Collected data:
···

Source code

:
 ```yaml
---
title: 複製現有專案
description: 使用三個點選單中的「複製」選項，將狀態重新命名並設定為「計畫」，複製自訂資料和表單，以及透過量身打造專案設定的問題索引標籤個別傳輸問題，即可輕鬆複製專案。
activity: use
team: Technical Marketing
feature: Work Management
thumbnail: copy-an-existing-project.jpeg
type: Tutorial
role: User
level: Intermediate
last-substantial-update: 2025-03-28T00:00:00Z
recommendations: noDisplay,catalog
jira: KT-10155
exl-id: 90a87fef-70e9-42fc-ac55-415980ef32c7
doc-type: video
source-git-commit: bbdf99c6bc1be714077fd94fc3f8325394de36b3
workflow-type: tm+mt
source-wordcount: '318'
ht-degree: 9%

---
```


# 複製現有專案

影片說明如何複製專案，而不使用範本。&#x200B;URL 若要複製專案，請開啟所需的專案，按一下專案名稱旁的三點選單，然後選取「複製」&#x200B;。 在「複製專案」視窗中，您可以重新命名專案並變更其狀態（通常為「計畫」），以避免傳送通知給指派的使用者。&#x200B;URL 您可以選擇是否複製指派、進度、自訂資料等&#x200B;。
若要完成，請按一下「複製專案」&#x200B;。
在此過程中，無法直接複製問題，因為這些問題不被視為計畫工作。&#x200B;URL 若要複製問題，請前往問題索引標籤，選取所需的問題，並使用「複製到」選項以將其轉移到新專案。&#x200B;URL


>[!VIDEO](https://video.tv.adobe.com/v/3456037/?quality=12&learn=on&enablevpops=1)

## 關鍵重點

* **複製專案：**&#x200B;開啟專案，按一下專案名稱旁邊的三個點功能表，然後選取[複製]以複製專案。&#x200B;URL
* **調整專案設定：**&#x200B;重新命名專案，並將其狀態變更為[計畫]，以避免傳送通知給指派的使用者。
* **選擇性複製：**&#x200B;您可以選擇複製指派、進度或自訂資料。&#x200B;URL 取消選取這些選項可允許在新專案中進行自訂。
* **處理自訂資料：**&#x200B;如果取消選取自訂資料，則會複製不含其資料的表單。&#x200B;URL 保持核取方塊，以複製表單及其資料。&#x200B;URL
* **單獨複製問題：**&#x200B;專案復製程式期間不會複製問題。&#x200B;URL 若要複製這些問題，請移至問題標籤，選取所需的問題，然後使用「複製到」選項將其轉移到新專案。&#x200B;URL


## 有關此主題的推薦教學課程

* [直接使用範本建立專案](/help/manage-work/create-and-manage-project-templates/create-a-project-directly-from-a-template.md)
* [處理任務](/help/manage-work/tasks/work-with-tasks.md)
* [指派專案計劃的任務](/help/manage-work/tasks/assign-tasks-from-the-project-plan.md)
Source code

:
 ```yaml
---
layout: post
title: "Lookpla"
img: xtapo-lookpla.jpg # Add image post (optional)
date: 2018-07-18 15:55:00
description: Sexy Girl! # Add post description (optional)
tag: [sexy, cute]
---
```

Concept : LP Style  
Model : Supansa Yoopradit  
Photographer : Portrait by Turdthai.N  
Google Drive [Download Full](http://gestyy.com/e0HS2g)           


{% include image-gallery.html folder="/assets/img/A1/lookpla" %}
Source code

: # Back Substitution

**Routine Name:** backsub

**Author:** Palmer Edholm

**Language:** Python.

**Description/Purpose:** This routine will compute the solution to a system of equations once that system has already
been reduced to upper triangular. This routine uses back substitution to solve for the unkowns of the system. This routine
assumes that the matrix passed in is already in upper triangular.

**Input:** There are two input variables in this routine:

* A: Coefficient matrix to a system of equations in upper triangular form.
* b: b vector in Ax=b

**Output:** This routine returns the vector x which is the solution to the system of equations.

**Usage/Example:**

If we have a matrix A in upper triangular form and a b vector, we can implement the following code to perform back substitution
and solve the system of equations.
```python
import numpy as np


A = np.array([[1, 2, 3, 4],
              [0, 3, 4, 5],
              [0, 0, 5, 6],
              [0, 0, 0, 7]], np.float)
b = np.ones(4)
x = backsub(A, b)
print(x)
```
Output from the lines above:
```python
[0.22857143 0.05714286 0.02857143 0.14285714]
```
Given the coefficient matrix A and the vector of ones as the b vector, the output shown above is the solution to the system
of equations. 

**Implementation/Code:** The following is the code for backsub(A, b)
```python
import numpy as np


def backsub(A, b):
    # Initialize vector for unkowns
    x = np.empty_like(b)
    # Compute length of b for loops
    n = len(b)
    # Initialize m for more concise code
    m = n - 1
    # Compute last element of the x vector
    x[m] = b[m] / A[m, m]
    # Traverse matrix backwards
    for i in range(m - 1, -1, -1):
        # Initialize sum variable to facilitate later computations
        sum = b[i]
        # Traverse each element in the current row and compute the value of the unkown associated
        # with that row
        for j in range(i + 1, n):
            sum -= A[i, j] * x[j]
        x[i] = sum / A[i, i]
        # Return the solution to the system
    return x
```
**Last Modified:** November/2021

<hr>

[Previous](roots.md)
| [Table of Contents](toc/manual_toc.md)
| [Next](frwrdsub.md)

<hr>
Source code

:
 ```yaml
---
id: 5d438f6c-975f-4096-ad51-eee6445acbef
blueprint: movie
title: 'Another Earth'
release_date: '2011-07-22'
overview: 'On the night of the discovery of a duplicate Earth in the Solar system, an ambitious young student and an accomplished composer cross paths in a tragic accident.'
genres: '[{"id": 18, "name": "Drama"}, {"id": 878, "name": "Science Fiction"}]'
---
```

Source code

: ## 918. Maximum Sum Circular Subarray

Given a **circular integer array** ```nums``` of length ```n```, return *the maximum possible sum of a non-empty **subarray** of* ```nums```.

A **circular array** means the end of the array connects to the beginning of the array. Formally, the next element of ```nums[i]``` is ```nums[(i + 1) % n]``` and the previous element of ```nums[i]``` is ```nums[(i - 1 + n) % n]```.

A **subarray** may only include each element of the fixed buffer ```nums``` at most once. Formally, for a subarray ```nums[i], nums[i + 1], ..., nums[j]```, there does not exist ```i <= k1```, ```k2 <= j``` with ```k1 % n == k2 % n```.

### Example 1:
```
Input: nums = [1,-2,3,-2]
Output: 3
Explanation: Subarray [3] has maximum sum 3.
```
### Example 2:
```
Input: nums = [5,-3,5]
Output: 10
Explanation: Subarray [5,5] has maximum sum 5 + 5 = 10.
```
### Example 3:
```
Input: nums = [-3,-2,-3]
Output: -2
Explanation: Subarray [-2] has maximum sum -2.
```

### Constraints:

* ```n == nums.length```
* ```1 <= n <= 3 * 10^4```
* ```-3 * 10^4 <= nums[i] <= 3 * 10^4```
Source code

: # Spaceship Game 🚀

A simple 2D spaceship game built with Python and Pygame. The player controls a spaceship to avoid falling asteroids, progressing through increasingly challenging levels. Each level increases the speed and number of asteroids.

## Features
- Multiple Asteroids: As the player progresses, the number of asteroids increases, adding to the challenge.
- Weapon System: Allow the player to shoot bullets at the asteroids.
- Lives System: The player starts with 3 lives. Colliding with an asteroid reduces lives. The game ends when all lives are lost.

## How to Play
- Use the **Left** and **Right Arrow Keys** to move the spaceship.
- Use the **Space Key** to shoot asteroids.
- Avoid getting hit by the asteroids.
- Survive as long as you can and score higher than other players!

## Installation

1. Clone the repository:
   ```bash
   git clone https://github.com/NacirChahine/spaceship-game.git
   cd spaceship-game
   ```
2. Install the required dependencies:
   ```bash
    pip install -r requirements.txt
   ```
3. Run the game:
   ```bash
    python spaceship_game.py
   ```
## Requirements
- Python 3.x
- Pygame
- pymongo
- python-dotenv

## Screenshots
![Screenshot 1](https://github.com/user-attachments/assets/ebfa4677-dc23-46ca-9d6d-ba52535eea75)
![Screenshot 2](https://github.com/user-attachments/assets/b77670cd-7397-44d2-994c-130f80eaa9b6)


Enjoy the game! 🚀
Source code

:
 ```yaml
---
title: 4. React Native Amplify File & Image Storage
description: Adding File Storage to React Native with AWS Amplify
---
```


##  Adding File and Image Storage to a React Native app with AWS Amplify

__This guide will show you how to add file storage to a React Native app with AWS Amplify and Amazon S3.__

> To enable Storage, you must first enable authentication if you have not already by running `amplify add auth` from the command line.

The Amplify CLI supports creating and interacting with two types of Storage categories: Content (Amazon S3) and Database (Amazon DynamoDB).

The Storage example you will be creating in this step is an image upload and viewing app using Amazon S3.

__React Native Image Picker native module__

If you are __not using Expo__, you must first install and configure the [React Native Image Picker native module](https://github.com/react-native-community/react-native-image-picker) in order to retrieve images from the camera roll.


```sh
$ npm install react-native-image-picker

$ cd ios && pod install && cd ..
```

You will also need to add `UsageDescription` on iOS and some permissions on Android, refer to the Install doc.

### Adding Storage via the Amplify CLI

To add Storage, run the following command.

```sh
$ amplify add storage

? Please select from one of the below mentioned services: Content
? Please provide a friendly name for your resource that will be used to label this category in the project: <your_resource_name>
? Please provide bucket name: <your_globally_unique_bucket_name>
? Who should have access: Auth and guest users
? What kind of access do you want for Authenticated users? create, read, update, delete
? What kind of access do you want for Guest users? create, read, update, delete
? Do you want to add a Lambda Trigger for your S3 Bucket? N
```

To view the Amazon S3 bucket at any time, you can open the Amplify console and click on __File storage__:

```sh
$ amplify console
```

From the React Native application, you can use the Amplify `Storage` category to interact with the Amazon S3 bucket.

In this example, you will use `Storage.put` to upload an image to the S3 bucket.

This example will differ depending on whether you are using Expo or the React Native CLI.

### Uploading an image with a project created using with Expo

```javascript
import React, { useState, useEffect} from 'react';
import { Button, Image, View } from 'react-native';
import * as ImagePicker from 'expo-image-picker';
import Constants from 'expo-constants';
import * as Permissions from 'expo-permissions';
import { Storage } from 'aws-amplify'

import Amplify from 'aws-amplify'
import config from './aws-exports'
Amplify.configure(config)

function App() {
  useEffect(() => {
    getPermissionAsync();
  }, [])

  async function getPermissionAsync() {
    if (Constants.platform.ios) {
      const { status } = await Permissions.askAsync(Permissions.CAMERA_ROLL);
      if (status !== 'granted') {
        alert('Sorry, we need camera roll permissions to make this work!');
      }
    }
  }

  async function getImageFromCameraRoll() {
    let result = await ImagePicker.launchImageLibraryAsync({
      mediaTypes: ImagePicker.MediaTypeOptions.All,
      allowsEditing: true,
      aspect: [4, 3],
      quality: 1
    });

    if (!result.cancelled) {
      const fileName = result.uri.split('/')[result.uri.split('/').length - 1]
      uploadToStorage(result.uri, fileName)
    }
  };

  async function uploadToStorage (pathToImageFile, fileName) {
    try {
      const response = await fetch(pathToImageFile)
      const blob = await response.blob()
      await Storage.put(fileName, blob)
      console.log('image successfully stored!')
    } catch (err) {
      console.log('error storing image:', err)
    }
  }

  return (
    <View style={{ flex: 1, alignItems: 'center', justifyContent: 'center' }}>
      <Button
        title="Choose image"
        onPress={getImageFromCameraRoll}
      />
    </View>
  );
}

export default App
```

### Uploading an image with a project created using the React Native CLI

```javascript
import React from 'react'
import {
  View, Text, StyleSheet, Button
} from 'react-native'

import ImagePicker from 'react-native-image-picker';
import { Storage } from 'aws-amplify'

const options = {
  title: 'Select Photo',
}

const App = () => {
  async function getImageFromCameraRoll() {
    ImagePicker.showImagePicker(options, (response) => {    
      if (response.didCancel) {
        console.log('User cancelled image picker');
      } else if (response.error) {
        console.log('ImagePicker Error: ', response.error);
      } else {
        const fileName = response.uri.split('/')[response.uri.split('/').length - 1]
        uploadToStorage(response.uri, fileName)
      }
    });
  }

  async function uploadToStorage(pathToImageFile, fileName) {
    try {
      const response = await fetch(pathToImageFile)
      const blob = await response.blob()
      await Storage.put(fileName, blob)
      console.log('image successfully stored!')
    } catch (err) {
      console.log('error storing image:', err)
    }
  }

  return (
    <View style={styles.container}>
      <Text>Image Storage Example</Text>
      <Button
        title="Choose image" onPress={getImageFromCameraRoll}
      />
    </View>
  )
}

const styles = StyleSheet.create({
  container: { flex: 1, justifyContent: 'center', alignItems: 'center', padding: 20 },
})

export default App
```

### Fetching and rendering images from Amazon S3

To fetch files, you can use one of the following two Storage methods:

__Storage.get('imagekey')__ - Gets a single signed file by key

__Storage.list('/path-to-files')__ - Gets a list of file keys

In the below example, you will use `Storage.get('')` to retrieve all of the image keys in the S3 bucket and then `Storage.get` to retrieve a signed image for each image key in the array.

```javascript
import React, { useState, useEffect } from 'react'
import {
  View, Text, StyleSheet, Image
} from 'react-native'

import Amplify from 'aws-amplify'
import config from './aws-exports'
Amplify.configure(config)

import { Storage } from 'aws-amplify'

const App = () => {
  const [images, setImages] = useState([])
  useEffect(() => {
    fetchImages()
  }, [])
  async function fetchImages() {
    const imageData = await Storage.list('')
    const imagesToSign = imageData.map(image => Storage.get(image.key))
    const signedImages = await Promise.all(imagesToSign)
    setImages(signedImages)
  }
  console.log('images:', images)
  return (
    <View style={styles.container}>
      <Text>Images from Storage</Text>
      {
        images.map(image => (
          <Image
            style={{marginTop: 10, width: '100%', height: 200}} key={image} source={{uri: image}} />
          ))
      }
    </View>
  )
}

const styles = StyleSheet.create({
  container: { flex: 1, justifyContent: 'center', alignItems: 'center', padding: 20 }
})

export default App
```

···

### Task statement
For each line in the records that contains the word "github", make a copy.

### Solution to the problem
   git clone https://github.com/NacirChahine/spaceship-game.git
![Screenshot 1](https://github.com/user-attachments/assets/ebfa4677-dc23-46ca-9d6d-ba52535eea75)
![Screenshot 2](https://github.com/user-attachments/assets/b77670cd-7397-44d2-994c-130f80eaa9b6)
If you are __not using Expo__, you must first install and configure the [React Native Image Picker native module](https://github.com/react-native-community/react-native-image-picker) in order to retrieve images from the camera roll.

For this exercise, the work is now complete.